◆ Task directions
Wherever the word "prototype" appears in a line of the data, that line should be copied.

START Provided records

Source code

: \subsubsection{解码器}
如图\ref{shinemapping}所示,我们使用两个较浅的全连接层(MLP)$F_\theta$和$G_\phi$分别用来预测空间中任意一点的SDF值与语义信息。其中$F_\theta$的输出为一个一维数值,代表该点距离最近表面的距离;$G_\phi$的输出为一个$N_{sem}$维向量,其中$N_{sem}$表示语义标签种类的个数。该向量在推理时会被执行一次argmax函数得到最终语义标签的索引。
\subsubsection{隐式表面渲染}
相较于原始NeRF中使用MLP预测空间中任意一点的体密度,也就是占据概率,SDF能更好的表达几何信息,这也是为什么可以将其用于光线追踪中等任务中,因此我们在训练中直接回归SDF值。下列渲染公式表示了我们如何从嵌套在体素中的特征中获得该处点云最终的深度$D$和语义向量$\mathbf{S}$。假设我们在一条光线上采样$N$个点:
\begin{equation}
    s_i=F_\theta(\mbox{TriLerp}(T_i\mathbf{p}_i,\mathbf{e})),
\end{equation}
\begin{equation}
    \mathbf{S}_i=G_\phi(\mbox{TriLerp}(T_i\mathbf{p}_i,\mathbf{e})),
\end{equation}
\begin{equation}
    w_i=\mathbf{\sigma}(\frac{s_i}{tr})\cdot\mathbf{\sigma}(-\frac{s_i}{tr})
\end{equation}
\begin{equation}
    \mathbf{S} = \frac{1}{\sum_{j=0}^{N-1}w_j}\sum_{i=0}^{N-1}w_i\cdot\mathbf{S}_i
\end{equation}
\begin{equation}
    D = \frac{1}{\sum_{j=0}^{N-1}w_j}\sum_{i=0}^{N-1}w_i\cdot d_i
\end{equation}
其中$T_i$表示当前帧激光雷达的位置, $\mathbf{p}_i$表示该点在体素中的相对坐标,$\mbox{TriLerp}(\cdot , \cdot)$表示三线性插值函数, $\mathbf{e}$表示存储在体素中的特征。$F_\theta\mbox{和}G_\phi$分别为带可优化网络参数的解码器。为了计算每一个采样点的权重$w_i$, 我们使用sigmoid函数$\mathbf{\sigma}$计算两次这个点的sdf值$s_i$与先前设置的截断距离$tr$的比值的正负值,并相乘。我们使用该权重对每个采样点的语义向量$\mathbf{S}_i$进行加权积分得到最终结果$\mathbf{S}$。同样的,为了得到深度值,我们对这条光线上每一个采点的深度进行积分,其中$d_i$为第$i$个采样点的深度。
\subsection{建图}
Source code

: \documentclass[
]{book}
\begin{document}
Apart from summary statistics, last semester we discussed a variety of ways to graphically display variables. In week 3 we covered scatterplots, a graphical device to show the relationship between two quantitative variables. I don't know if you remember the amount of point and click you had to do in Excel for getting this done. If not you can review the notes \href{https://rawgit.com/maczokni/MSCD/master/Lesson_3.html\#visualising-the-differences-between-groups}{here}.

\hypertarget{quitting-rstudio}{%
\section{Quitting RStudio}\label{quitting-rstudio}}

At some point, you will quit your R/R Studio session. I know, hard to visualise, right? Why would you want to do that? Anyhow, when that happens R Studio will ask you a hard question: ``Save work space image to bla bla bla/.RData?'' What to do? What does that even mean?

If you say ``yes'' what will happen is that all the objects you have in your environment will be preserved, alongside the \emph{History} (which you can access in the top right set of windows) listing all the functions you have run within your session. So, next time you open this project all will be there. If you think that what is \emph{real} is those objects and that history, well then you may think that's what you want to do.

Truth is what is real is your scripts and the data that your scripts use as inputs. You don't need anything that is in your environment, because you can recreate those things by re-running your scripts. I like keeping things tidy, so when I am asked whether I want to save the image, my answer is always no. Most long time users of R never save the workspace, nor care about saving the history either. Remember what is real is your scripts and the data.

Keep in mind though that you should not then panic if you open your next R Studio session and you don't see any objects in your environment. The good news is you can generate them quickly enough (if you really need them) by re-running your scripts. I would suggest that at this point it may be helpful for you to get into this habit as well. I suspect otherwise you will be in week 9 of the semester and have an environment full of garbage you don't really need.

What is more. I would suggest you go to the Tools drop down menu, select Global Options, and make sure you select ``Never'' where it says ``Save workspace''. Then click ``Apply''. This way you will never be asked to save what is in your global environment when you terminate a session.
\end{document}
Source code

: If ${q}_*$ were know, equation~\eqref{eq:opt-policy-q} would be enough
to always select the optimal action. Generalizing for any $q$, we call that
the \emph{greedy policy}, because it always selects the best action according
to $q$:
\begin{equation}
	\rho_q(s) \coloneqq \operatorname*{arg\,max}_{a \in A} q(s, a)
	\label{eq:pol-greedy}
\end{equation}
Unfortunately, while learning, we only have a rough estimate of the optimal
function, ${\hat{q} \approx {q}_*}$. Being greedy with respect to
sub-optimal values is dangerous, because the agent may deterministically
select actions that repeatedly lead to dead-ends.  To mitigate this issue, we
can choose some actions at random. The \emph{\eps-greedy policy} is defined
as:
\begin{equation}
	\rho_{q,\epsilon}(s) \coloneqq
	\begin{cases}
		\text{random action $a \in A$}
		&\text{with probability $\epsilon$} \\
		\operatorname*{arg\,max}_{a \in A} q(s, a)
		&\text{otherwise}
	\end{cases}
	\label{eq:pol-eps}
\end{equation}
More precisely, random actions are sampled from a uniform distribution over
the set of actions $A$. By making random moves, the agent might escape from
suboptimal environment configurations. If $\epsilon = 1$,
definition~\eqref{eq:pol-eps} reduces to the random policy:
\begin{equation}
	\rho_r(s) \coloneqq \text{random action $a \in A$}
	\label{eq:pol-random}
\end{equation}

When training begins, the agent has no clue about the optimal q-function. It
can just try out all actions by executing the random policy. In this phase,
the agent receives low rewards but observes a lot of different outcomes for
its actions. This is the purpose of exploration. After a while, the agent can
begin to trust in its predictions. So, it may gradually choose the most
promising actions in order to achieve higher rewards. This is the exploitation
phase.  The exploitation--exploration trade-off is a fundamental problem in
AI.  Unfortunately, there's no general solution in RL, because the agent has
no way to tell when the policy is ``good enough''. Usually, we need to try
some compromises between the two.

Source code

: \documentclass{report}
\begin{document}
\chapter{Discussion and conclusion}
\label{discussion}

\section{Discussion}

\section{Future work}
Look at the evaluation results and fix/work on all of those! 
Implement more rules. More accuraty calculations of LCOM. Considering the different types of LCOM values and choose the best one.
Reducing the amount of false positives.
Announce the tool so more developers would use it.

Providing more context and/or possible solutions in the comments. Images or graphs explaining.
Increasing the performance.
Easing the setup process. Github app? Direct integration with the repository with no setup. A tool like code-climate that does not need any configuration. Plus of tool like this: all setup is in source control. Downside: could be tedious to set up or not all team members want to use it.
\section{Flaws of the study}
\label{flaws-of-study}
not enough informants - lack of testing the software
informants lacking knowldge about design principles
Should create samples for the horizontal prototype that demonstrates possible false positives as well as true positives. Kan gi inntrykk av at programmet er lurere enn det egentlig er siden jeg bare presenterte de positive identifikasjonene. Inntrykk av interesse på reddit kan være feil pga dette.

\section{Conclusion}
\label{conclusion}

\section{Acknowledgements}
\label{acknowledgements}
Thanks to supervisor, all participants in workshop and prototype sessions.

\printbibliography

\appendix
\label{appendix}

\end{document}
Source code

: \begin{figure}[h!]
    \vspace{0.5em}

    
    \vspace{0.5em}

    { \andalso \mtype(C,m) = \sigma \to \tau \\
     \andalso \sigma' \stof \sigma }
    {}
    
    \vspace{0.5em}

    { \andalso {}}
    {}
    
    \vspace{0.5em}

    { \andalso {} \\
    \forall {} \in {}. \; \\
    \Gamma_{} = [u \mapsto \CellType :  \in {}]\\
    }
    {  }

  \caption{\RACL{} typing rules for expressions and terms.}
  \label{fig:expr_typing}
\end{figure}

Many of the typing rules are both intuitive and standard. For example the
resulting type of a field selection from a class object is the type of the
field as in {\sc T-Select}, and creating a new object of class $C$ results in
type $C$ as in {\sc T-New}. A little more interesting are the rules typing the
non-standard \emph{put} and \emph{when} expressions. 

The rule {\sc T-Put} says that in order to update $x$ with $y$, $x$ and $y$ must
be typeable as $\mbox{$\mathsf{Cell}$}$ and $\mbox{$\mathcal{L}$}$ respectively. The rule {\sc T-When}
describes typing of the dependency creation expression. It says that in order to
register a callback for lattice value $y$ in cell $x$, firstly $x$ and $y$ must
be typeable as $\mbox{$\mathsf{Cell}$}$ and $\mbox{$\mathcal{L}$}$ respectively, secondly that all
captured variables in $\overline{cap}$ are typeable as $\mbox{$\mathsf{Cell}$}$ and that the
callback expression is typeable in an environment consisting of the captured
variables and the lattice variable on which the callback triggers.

END Provided records

◆ Exercise result
Should create samples for the horizontal prototype that demonstrates possible false positives as well as true positives. Kan gi inntrykk av at programmet er lurere enn det egentlig er siden jeg bare presenterte de positive identifikasjonene. Inntrykk av interesse på reddit kan være feil pga dette.
Thanks to supervisor, all participants in workshop and prototype sessions.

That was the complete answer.